(What the task requires) Which lines below include "with"? Copy them all.

Saved entries
□ □ □ □

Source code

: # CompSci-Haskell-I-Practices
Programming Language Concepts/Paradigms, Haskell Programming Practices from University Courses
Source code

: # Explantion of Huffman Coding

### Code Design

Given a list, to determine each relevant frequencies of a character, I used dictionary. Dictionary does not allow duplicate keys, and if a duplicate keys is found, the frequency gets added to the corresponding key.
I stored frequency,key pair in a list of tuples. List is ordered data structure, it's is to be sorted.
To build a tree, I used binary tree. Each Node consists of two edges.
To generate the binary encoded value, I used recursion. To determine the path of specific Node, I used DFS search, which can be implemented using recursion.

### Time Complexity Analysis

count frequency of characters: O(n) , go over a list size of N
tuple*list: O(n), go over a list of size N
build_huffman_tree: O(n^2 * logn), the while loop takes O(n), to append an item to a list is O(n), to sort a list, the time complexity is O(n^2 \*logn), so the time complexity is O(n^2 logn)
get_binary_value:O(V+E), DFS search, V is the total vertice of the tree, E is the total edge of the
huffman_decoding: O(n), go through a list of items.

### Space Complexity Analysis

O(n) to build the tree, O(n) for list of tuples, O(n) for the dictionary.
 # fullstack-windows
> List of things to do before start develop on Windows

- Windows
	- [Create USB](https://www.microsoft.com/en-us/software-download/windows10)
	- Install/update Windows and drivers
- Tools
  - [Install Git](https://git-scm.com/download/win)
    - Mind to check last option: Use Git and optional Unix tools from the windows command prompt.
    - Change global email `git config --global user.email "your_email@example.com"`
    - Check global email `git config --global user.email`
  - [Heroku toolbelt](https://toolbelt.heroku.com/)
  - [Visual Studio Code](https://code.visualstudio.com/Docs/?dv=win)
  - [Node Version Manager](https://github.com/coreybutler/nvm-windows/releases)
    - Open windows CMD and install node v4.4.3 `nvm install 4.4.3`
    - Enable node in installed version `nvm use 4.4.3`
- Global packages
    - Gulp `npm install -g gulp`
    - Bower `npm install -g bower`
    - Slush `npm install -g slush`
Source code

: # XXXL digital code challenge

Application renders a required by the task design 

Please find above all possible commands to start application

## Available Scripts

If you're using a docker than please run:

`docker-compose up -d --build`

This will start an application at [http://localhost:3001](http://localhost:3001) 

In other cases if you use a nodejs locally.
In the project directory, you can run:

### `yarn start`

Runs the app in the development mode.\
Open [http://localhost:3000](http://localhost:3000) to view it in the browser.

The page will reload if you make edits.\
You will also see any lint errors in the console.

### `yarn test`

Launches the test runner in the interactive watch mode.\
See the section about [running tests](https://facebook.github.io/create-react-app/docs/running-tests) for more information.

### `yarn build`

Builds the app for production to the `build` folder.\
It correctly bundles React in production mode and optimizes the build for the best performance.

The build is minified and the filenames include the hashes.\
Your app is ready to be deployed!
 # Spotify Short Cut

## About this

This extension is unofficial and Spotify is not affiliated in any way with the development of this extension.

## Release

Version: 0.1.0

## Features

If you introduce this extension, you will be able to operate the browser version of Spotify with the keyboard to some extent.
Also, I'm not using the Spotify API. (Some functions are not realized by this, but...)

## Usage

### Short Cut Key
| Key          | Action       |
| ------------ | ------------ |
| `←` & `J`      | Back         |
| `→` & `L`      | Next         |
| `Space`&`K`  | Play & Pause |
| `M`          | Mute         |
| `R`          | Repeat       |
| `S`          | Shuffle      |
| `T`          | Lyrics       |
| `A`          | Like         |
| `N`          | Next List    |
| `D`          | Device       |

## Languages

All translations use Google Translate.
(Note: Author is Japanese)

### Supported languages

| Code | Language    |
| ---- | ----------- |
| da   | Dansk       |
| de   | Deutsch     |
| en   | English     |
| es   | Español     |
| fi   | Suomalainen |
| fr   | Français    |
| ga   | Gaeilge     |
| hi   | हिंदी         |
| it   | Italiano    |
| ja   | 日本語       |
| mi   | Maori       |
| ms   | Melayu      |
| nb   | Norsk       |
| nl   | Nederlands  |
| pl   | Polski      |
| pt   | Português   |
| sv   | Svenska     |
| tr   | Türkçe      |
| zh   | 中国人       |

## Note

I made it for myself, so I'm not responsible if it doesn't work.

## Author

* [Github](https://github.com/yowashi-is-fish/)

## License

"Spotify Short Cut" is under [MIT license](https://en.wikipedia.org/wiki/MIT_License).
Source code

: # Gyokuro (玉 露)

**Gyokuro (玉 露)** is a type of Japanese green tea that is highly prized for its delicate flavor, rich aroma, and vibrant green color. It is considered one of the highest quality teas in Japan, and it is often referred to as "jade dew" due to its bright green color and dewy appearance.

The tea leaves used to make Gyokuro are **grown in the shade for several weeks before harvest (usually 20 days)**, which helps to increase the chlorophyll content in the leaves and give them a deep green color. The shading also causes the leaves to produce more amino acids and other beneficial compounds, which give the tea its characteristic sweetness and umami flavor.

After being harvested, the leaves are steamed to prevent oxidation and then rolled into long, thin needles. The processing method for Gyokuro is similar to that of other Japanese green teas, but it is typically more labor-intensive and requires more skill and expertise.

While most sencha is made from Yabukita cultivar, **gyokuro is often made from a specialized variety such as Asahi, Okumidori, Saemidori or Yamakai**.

□ □ □ □

(Exercise result)
This extension is unofficial and Spotify is not affiliated in any way with the development of this extension.
If you introduce this extension, you will be able to operate the browser version of Spotify with the keyboard to some extent.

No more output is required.